Students are beginning to question what the government shutdown means and how it will affect them, but the real crisis is the toll that it’s taking on the nation’s veterans.
As of now, the government shutdown has not had an effect on the benefits that our veterans receive, but if Congress cannot put their heads together to come up with a budget for the next fiscal year, the shutdown can begin to take a toll on veterans all around.
“I know that it could maybe affect the way that we get paid because we get paid through the government like our GI bill and post 9/11 (GI bill),” international business major Raul De Leon.
De Leon is not afraid that his or anyone’s benefits would be withdrawn from them, but rather he’s more worried about the fact that the Veterans Affairs’ office could be closed, which would affect the hospital’s employees as well as the doctors and nurses that work for the hospital.
“Mostly, I think the people are the ones who are going to suffer,” De Leon said.
De Leon wasn’t the only one who felt strongly about the shutdown.
Jimmey Wilkins, a machine tool technology major, who also served the country in the army during the last draft of 1971, felt that the members of Congress need to stay in a room together until they could reach an agreement on the budget.
“A lot of people are paid by the government and they eventually will get paid. The issue is just when and how. They (Congress) go all year long and spend money recklessly in their budget. I just don’t understand how they cannot come up with a compromise,” Wilkins said.
Aside from worrying about their own benefits, veterans are worried about how this shutdown is going to affect the welfare of the nation and the people who live here.
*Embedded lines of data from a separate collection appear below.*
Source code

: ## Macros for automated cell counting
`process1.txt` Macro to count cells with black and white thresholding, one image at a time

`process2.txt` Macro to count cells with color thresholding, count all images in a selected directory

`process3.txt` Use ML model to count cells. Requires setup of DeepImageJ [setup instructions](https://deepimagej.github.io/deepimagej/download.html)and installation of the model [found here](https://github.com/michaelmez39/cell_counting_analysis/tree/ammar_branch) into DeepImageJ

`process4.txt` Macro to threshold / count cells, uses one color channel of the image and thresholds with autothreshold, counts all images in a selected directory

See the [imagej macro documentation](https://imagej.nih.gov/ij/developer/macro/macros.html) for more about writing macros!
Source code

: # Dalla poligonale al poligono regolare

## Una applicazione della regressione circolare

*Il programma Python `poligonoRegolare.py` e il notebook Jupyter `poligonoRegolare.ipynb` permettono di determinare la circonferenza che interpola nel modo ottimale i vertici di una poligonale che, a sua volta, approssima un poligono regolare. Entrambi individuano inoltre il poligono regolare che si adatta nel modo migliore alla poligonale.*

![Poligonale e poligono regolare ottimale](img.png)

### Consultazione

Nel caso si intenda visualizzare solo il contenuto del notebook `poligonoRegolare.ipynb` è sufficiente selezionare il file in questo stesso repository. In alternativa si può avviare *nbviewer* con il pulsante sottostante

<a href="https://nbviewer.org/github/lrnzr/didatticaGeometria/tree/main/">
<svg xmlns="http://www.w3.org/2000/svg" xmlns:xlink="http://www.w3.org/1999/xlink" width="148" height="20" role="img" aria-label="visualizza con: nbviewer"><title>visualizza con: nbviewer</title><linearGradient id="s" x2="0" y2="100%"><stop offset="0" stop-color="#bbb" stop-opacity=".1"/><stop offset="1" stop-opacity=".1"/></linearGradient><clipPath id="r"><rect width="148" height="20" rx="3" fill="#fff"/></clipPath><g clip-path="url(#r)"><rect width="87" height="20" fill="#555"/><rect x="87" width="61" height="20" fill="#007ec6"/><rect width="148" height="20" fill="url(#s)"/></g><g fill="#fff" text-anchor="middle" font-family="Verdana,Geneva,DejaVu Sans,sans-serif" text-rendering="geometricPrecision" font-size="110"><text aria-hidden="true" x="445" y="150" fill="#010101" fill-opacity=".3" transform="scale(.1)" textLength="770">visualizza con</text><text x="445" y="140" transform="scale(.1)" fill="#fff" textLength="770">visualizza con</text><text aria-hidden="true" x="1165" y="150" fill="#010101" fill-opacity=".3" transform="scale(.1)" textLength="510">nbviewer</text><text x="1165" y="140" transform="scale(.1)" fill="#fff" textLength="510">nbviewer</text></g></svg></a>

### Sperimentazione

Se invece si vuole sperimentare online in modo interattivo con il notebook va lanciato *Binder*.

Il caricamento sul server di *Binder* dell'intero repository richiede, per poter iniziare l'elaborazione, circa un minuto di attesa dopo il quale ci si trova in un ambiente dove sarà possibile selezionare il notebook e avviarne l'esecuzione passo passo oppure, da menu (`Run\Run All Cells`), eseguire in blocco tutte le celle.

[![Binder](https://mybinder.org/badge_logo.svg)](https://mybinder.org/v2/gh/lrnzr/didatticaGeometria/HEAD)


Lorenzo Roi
“I don’t want to say bad things about our government, but if congressmen can vote themselves a pay raise and still not service the people like they should, there should be some changes in our government,” Cerritos College’s Student Trustee Lance Makinano said.
“Obamacare is a main issue, but…many college students here went to the health care/Obamacare seminar that we held on campus and many of them are happy that for the first time in their life. They will actually have health insurance.
“The government needs to know that people pay their taxes. People also work so that the big scope of things can be paid. So you have to ask yourself at the end of the day, ‘Why does it affect small people like us?’,” Makinano said.
The shutdown went into effect on Tuesday and there still has not been a resolution to this problem.